Final answer:
The algebraically determined resultant vector of Janet's walk is about 504.8 meters at an angle of 7.93 degrees north of east.
Step-by-step explanation:
To find the resultant vector of Janet's walk, we need to consider her movements as three separate vectors and then find their sum. Janet's first displacement is 450 m due south, the second is 200 m due east, and the third is 600 m at 60 degrees northeast.
Vector A (southward):
A = 450 m South
Ax = 0 (no movement in the east-west direction)
Ay = -450 m (movement is southward, thus negative in the 'up-down' coordinate system)
Vector B (eastward):
B = 200 m East
Bx = +200 m (movement is eastward, thus positive in the 'left-right' coordinate system)
By = 0 (no movement in the north-south direction)
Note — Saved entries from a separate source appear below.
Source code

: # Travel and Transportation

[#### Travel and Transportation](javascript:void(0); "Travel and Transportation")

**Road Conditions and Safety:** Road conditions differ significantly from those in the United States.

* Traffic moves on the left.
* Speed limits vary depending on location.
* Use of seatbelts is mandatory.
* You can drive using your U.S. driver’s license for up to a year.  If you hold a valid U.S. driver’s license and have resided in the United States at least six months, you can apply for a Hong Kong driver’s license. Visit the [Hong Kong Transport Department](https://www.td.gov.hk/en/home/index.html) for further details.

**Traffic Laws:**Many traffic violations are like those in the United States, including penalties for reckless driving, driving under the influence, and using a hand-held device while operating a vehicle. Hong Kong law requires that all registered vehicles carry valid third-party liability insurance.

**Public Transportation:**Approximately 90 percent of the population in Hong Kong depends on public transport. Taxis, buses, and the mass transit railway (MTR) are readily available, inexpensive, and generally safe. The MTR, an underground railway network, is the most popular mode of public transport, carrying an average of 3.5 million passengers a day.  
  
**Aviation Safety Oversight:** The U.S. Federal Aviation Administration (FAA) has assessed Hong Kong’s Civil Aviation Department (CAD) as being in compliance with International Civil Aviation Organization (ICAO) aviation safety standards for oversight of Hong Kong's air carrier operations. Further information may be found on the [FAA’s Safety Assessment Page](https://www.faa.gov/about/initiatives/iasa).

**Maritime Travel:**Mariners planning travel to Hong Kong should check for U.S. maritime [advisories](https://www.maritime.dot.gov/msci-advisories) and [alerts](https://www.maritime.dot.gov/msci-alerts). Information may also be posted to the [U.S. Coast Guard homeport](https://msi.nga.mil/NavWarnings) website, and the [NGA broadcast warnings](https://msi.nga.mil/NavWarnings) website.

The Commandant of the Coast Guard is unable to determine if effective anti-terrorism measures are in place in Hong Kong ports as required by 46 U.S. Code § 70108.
Vector C (northeastward at 60 degrees):
C = 600 m at 60° northeast
To find the components, we use cos for the horizontal component and sin for the vertical component:
Cx = C * cos(60°) = 600 * cos(60°) = 600 * 0.5 = 300 m
Cy = C * sin(60°) = 600 * sin(60°) = 600 * (√3/2) ≈ 600 * 0.866 = 519.6 m
Now, we sum the components of each vector:
- Resultant vector in the x-direction (east-west): Rx = Ax + Bx + Cx = 0 + 200 + 300 = 500 m
- Resultant vector in the y-direction (north-south): Ry = Ay + By + Cy = -450 + 0 + 519.6 ≈ 69.6 m
To find the magnitude and direction of the resultant vector R, we can use the Pythagorean theorem and trigonometry:
- Magnitude of R: |R| = √(Rx² + Ry²) = √(500² + 69.6²) ≈ √(250000 + 4841.76) ≈ √(254841.76) ≈ 504.8 m
- Direction of R: θ = arctan(Ry/Rx) ≈ arctan(69.6/500) ≈ 7.93° north of east
The resultant displacement of Janet is therefore approximately 504.8 m at 7.93° north of east.